Material supplied:
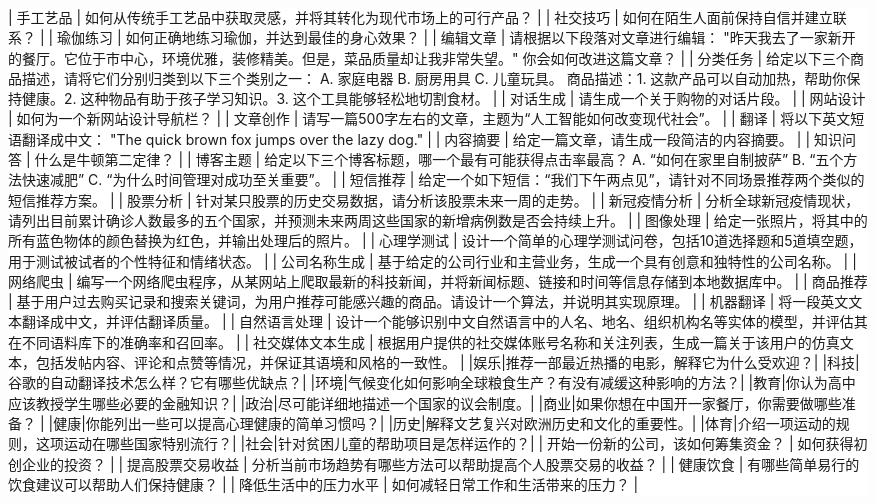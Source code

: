| 手工艺品 | 如何从传统手工艺品中获取灵感，并将其转化为现代市场上的可行产品？ |
| 社交技巧 | 如何在陌生人面前保持自信并建立联系？ |
| 瑜伽练习 | 如何正确地练习瑜伽，并达到最佳的身心效果？ |
| 编辑文章        | 请根据以下段落对文章进行编辑： "昨天我去了一家新开的餐厅。它位于市中心，环境优雅，装修精美。但是，菜品质量却让我非常失望。" 你会如何改进这篇文章？                                                       |
| 分类任务        | 给定以下三个商品描述，请将它们分别归类到以下三个类别之一： A. 家庭电器 B. 厨房用具 C. 儿童玩具。 商品描述：1. 这款产品可以自动加热，帮助你保持健康。2. 这种物品有助于孩子学习知识。3. 这个工具能够轻松地切割食材。                                |
| 对话生成        | 请生成一个关于购物的对话片段。                                                                                                                                                                                         |
| 网站设计        | 如何为一个新网站设计导航栏？                                                                                                                                                                                           |
| 文章创作        | 请写一篇500字左右的文章，主题为“人工智能如何改变现代社会”。                                                                                                                                                           |
| 翻译            | 将以下英文短语翻译成中文： "The quick brown fox jumps over the lazy dog."                                                                                                                                              |
| 内容摘要        | 给定一篇文章，请生成一段简洁的内容摘要。                                                                                                                                                                               |
| 知识问答        | 什么是牛顿第二定律？                                                                                                                                                                                                   |
| 博客主题        | 给定以下三个博客标题，哪一个最有可能获得点击率最高？ A. “如何在家里自制披萨” B. “五个方法快速减肥” C. “为什么时间管理对成功至关重要”。                                                                               |
| 短信推荐        | 给定一个如下短信：“我们下午两点见”，请针对不同场景推荐两个类似的短信推荐方案。                                                                                                                                                  |
| 股票分析                                          | 针对某只股票的历史交易数据，请分析该股票未来一周的走势。                                                                         |
| 新冠疫情分析                                      | 分析全球新冠疫情现状，请列出目前累计确诊人数最多的五个国家，并预测未来两周这些国家的新增病例数是否会持续上升。                             |
| 图像处理                                          | 给定一张照片，将其中的所有蓝色物体的颜色替换为红色，并输出处理后的照片。                                                             |
| 心理学测试                                        | 设计一个简单的心理学测试问卷，包括10道选择题和5道填空题，用于测试被试者的个性特征和情绪状态。                                        |
| 公司名称生成                                      | 基于给定的公司行业和主营业务，生成一个具有创意和独特性的公司名称。                                                                   |
| 网络爬虫                                          | 编写一个网络爬虫程序，从某网站上爬取最新的科技新闻，并将新闻标题、链接和时间等信息存储到本地数据库中。                           |
| 商品推荐                                          | 基于用户过去购买记录和搜索关键词，为用户推荐可能感兴趣的商品。请设计一个算法，并说明其实现原理。                                 |
| 机器翻译                                          | 将一段英文文本翻译成中文，并评估翻译质量。                                                                                        |
| 自然语言处理                                      | 设计一个能够识别中文自然语言中的人名、地名、组织机构名等实体的模型，并评估其在不同语料库下的准确率和召回率。                         |
| 社交媒体文本生成                                  | 根据用户提供的社交媒体账号名称和关注列表，生成一篇关于该用户的仿真文本，包括发帖内容、评论和点赞等情况，并保证其语境和风格的一致性。 |
|娱乐|推荐一部最近热播的电影，解释它为什么受欢迎？|
|科技|谷歌的自动翻译技术怎么样？它有哪些优缺点？|
|环境|气候变化如何影响全球粮食生产？有没有减缓这种影响的方法？|
|教育|你认为高中应该教授学生哪些必要的金融知识？|
|政治|尽可能详细地描述一个国家的议会制度。|
|商业|如果你想在中国开一家餐厅，你需要做哪些准备？ |
|健康|你能列出一些可以提高心理健康的简单习惯吗？|
|历史|解释文艺复兴对欧洲历史和文化的重要性。|
|体育|介绍一项运动的规则，这项运动在哪些国家特别流行？|
|社会|针对贫困儿童的帮助项目是怎样运作的？|
| 开始一份新的公司，该如何筹集资金？ | 如何获得初创企业的投资？ |
| 提高股票交易收益 | 分析当前市场趋势有哪些方法可以帮助提高个人股票交易的收益？ |
| 健康饮食 | 有哪些简单易行的饮食建议可以帮助人们保持健康？ |
| 降低生活中的压力水平 | 如何减轻日常工作和生活带来的压力？ |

What you have to do:
Please reproduce the entries above exactly, omitting every picture.

Written response:
Source code

:| 手工艺品 | 如何从传统手工艺品中获取灵感，并将其转化为现代市场上的可行产品？ |
| 社交技巧 | 如何在陌生人面前保持自信并建立联系？ |
| 瑜伽练习 | 如何正确地练习瑜伽，并达到最佳的身心效果？ |
| 编辑文章        | 请根据以下段落对文章进行编辑： "昨天我去了一家新开的餐厅。它位于市中心，环境优雅，装修精美。但是，菜品质量却让我非常失望。" 你会如何改进这篇文章？                                                       |
| 分类任务        | 给定以下三个商品描述，请将它们分别归类到以下三个类别之一： A. 家庭电器 B. 厨房用具 C. 儿童玩具。 商品描述：1. 这款产品可以自动加热，帮助你保持健康。2. 这种物品有助于孩子学习知识。3. 这个工具能够轻松地切割食材。                                |
| 对话生成        | 请生成一个关于购物的对话片段。                                                                                                                                                                                         |
| 网站设计        | 如何为一个新网站设计导航栏？                                                                                                                                                                                           |
| 文章创作        | 请写一篇500字左右的文章，主题为“人工智能如何改变现代社会”。                                                                                                                                                           |
| 翻译            | 将以下英文短语翻译成中文： "The quick brown fox jumps over the lazy dog."                                                                                                                                              |
| 内容摘要        | 给定一篇文章，请生成一段简洁的内容摘要。                                                                                                                                                                               |
| 知识问答        | 什么是牛顿第二定律？                                                                                                                                                                                                   |
| 博客主题        | 给定以下三个博客标题，哪一个最有可能获得点击率最高？ A. “如何在家里自制披萨” B. “五个方法快速减肥” C. “为什么时间管理对成功至关重要”。                                                                               |
| 短信推荐        | 给定一个如下短信：“我们下午两点见”，请针对不同场景推荐两个类似的短信推荐方案。                                                                                                                                                  |
| 股票分析                                          | 针对某只股票的历史交易数据，请分析该股票未来一周的走势。                                                                         |
| 新冠疫情分析                                      | 分析全球新冠疫情现状，请列出目前累计确诊人数最多的五个国家，并预测未来两周这些国家的新增病例数是否会持续上升。                             |
| 图像处理                                          | 给定一张照片，将其中的所有蓝色物体的颜色替换为红色，并输出处理后的照片。                                                             |
| 心理学测试                                        | 设计一个简单的心理学测试问卷，包括10道选择题和5道填空题，用于测试被试者的个性特征和情绪状态。                                        |
| 公司名称生成                                      | 基于给定的公司行业和主营业务，生成一个具有创意和独特性的公司名称。                                                                   |
| 网络爬虫                                          | 编写一个网络爬虫程序，从某网站上爬取最新的科技新闻，并将新闻标题、链接和时间等信息存储到本地数据库中。                           |
| 商品推荐                                          | 基于用户过去购买记录和搜索关键词，为用户推荐可能感兴趣的商品。请设计一个算法，并说明其实现原理。                                 |
| 机器翻译                                          | 将一段英文文本翻译成中文，并评估翻译质量。                                                                                        |
| 自然语言处理                                      | 设计一个能够识别中文自然语言中的人名、地名、组织机构名等实体的模型，并评估其在不同语料库下的准确率和召回率。                         |
| 社交媒体文本生成                                  | 根据用户提供的社交媒体账号名称和关注列表，生成一篇关于该用户的仿真文本，包括发帖内容、评论和点赞等情况，并保证其语境和风格的一致性。 |
|娱乐|推荐一部最近热播的电影，解释它为什么受欢迎？|
|科技|谷歌的自动翻译技术怎么样？它有哪些优缺点？|
|环境|气候变化如何影响全球粮食生产？有没有减缓这种影响的方法？|
|教育|你认为高中应该教授学生哪些必要的金融知识？|
|政治|尽可能详细地描述一个国家的议会制度。|
|商业|如果你想在中国开一家餐厅，你需要做哪些准备？ |
|健康|你能列出一些可以提高心理健康的简单习惯吗？|
|历史|解释文艺复兴对欧洲历史和文化的重要性。|
|体育|介绍一项运动的规则，这项运动在哪些国家特别流行？|
|社会|针对贫困儿童的帮助项目是怎样运作的？|
| 开始一份新的公司，该如何筹集资金？ | 如何获得初创企业的投资？ |
| 提高股票交易收益 | 分析当前市场趋势有哪些方法可以帮助提高个人股票交易的收益？ |
| 健康饮食 | 有哪些简单易行的饮食建议可以帮助人们保持健康？ |
| 降低生活中的压力水平 | 如何减轻日常工作和生活带来的压力？ |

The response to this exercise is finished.